Speaking after the bank’s Monetary Policy Council (MPC) kept its key rate at 1.5 percent, Glapinski said Poland — where unemployment is at a record low — still had large reserves in the labour market, adding that inflation would likely ease over the next few quarters.
Polish consumer inflation accelerated to a 7-month high of 2.2 percent in September as corporate sector wages were growing at their fastest pace in more than five years. The central bank targets inflation at 2.5 percent.
“This is my private expectation and I haven’t changed it.

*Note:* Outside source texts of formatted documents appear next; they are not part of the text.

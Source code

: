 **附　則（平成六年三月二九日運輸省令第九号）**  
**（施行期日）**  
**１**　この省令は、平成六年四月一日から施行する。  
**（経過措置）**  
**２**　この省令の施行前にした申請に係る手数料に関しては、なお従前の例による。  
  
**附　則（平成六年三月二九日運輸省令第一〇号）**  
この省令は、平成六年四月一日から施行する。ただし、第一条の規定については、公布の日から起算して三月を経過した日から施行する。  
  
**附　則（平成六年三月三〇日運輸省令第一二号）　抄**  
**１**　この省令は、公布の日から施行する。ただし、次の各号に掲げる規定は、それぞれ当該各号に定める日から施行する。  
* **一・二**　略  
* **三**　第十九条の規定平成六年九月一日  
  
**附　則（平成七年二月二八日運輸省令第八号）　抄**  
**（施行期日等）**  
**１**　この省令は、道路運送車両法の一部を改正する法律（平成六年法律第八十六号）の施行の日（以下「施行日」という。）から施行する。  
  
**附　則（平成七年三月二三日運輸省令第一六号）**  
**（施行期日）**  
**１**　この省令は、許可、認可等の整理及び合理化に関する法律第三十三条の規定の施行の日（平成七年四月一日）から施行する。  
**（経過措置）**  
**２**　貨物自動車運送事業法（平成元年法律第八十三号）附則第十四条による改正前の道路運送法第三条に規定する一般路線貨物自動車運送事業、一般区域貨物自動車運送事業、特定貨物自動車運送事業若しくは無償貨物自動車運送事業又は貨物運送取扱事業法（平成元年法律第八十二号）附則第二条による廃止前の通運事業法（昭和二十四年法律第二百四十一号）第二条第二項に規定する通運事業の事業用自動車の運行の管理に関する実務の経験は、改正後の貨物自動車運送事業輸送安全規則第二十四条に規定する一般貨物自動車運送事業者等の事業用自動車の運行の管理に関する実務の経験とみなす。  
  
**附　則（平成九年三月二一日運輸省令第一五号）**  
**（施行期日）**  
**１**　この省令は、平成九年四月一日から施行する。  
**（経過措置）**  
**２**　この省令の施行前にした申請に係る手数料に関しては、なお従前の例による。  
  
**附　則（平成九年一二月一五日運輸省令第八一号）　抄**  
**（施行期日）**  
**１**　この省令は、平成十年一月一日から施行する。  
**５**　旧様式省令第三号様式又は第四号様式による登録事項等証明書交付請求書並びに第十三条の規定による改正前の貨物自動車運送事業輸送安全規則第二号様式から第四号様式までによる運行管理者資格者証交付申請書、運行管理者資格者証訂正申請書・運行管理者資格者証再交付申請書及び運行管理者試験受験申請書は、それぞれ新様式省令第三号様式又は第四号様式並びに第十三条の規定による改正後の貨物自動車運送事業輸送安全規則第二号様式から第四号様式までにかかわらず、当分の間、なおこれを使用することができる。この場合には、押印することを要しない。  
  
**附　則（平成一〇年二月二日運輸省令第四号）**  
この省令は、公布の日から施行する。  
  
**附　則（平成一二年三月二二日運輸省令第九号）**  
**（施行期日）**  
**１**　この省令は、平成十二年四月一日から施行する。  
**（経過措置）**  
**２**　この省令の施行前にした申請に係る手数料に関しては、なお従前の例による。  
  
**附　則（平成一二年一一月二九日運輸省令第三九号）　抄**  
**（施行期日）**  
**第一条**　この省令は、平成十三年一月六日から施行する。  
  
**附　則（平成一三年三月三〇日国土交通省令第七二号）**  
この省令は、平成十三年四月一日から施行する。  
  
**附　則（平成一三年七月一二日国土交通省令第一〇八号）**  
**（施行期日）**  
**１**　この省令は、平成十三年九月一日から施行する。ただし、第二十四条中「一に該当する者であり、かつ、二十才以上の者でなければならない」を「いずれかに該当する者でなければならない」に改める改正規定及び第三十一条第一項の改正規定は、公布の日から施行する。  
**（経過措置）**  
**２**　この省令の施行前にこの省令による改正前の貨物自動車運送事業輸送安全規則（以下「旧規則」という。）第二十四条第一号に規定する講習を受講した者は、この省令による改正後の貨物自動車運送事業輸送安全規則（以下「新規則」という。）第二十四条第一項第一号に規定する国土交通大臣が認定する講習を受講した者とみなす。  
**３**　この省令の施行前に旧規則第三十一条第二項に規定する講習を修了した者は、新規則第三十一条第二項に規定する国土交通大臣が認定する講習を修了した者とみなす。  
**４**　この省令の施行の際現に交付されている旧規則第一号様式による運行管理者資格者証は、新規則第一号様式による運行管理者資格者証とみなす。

I don’t see reasons to change rates until the end of 2018, but it doesn’t have to be an opinion shared by all MPC members,” Glapinski told a news conference after the decision.
“I would expect a stabilisation of interest rates until the end of 2018,” said Glapinski, who head the 10-member MPC.
The governor said the bank will likely to slightly increase the path of expected inflation when it publishes its new longer-term forecasts in November, but said price growth was likely to ease in the coming quarters.
“Inflation is a little bit higher than we expected ... We expect it to fall to around 1.5 percent in the coming quarters,” he said.
The bank said in a statement released earlier on Wednesday that rising domestic inflation pressure would be offset by an external environment of relatively low inflation.
A Reuters poll suggested earlier in October that the central bank was likely to keep interest rates on hold until it increases them in the fourth quarter of 2018.
Dismissing worries that wages could significantly accelerate further, Glapinski said Poland still had extensive reserves on the labour market, especially compared to other countries in the region like Hungary where wage growth was in double digits.
“We have large reserves in the labour market ... there is much to be done with respect to labour market participation of youth, women plus Ukraine and Belarus,” Glapinski said, referring to migrant workers.
Poland lowered its retirement age from the start of October, a move that could lead about 2.0 percent of Poland’s 16.3 million workers to choose the option to retire earlier.
But Glapinski said last month that the inflow of hundreds of thousands of Ukrainian workers was reducing the pressure on the labour market.
The central bank has kept interest rates unchanged since a 50 basis point cut in March 2015.